Exercise inputs:
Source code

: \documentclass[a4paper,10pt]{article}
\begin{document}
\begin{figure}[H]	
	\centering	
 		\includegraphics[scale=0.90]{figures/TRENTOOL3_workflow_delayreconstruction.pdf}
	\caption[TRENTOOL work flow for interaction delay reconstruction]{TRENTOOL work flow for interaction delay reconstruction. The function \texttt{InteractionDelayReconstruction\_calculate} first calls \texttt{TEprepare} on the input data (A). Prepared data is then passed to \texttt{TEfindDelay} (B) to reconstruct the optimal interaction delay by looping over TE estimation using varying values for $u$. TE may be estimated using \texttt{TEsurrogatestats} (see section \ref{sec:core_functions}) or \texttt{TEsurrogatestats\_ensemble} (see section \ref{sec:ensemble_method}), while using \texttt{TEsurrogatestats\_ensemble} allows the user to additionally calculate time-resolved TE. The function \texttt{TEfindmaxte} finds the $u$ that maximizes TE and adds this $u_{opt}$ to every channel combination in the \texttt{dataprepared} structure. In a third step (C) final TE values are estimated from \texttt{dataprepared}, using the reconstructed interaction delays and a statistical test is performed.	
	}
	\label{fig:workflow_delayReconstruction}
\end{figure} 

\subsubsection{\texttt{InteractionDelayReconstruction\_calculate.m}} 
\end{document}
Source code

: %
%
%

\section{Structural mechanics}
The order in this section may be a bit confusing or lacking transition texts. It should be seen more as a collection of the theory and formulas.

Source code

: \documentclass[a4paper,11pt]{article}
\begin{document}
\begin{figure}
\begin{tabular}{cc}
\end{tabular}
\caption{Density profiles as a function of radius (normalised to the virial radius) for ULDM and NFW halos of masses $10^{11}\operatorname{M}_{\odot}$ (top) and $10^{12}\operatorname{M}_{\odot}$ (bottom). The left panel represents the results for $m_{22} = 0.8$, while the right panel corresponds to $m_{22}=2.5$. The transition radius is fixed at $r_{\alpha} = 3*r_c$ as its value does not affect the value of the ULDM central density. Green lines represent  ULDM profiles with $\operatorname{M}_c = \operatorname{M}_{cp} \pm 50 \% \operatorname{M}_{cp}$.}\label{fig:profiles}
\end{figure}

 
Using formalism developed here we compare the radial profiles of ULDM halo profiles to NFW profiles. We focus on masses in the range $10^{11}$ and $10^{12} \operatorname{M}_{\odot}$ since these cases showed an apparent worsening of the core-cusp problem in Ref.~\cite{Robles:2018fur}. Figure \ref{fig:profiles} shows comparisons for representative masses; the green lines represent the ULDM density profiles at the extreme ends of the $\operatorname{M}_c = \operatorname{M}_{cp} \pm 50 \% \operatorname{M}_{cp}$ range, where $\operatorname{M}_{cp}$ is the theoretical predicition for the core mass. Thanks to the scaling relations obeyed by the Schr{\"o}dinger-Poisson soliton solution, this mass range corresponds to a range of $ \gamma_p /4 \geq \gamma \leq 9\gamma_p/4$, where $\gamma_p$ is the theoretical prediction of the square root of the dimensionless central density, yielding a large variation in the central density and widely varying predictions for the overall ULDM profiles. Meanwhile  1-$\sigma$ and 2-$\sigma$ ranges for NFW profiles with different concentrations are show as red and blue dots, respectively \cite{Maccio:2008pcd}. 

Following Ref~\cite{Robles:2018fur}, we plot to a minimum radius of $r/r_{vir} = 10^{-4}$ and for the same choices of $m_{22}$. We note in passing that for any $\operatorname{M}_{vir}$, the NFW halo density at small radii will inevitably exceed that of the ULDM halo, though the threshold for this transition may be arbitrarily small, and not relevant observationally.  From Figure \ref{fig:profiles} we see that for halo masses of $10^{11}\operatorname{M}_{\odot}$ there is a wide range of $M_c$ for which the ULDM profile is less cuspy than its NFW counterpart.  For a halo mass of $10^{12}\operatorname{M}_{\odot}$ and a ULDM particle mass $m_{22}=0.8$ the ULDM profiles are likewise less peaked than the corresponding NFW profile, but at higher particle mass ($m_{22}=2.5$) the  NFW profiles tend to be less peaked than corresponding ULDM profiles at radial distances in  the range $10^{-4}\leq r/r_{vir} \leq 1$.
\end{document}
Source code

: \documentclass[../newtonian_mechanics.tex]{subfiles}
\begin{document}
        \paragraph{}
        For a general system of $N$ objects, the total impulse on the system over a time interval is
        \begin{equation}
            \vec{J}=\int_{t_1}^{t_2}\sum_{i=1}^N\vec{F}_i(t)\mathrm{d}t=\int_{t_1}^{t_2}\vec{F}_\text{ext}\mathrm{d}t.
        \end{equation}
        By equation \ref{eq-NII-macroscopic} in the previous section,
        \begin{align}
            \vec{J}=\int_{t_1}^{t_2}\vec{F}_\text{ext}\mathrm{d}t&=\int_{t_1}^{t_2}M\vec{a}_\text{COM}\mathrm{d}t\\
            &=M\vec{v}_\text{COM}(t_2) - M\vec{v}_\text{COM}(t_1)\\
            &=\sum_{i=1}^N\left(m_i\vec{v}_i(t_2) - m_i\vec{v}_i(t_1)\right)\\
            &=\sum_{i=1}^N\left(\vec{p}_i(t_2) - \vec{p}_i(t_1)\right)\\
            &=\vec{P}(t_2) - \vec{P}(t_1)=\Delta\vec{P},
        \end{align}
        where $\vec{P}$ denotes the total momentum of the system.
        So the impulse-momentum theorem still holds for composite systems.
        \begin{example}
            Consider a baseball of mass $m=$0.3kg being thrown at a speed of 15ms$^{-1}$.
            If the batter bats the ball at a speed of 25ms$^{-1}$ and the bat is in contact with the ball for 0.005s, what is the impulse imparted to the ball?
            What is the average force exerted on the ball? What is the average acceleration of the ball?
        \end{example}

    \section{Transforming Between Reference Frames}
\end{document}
==
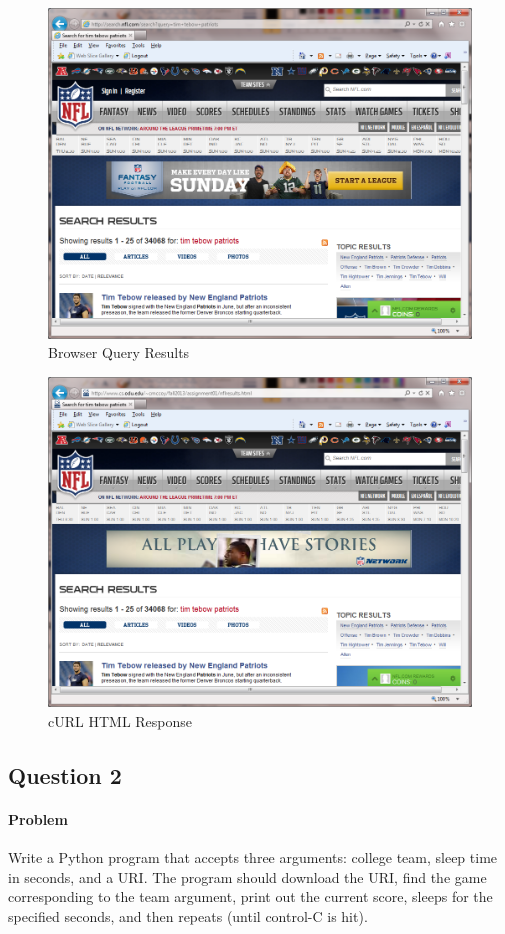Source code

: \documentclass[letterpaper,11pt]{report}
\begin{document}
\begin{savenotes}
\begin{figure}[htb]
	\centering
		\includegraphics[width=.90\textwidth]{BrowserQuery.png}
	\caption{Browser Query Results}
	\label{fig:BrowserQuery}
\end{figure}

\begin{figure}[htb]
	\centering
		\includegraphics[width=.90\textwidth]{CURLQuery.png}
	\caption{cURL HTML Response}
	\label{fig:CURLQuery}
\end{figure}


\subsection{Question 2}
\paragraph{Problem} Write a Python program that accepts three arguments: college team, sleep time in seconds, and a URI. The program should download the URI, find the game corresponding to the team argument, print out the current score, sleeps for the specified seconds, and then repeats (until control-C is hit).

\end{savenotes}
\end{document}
==
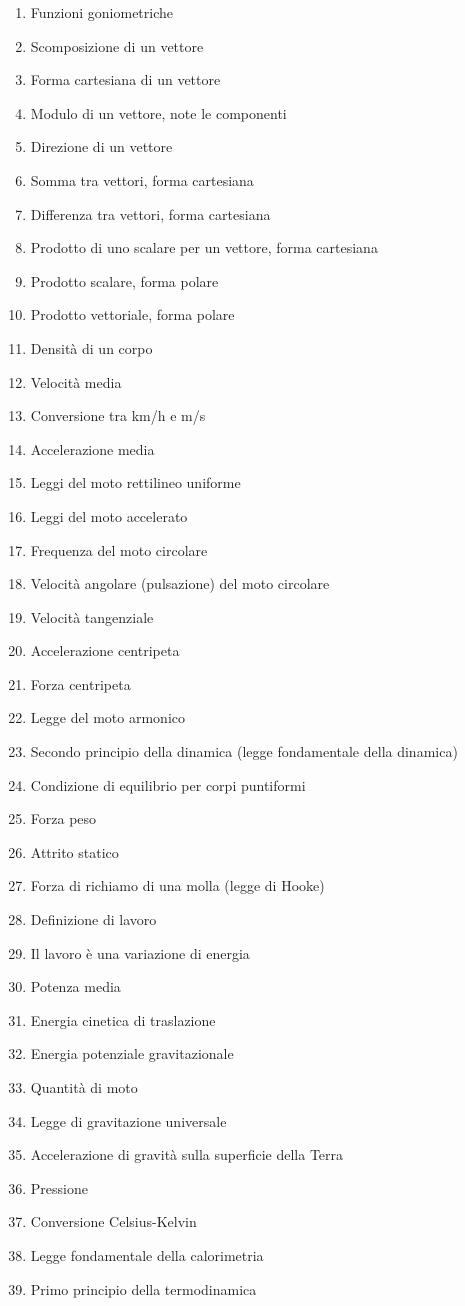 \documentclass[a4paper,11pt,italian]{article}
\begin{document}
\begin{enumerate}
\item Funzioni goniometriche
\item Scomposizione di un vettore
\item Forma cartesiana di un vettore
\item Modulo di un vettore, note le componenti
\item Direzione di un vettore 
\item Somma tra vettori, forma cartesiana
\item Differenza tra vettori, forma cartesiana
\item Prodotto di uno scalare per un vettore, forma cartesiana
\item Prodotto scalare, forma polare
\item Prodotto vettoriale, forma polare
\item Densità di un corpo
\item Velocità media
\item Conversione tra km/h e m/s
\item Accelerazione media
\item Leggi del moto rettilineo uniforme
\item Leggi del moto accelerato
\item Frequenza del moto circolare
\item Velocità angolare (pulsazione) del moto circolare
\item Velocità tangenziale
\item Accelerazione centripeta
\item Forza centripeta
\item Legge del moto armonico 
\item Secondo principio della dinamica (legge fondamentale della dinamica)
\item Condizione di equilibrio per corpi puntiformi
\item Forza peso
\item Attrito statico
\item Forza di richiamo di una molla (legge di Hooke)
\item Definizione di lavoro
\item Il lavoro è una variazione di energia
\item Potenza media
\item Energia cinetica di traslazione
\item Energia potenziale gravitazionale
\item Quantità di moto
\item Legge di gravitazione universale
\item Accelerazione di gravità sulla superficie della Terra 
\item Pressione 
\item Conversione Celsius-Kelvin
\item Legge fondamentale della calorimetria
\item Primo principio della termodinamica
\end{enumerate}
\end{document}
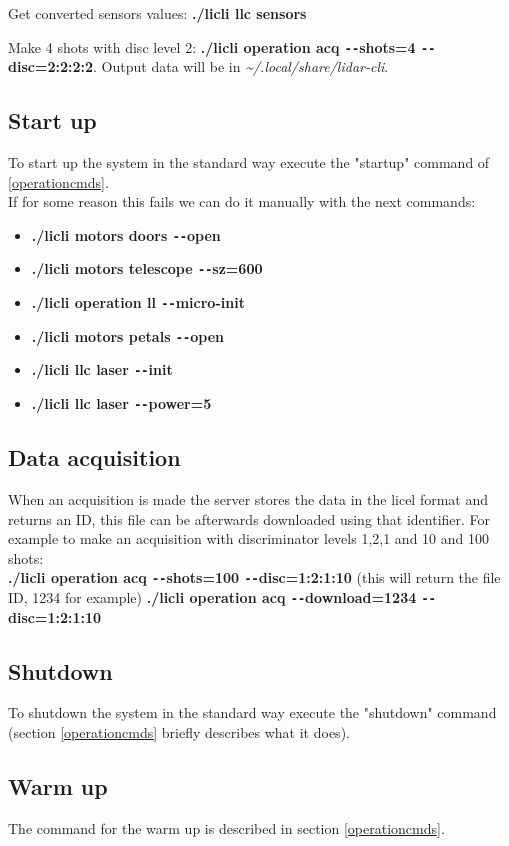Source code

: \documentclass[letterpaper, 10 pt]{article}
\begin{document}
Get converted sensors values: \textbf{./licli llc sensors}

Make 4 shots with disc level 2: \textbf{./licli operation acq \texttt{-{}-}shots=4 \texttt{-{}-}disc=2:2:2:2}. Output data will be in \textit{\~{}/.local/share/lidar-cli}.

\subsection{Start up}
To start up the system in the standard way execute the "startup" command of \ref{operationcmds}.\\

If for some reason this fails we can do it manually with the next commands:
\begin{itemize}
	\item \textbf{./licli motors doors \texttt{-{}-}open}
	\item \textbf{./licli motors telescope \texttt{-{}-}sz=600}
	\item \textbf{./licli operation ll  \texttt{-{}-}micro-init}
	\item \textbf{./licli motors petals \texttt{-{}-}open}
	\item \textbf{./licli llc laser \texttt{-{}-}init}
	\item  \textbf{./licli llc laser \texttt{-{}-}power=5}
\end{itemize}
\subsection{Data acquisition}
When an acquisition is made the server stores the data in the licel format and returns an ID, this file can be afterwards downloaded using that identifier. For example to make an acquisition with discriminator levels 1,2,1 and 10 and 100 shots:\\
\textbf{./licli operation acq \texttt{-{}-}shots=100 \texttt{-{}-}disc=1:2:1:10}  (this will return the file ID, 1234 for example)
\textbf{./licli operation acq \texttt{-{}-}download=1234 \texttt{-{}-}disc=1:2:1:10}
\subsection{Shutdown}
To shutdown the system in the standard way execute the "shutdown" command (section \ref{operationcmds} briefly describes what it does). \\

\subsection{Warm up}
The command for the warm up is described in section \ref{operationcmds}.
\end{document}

Problem to work on: For the string "standard", find every line of the material that contains it, and copy each one.

Solved exercise:
To start up the system in the standard way execute the "startup" command of \ref{operationcmds}.\\
To shutdown the system in the standard way execute the "shutdown" command (section \ref{operationcmds} briefly describes what it does). \\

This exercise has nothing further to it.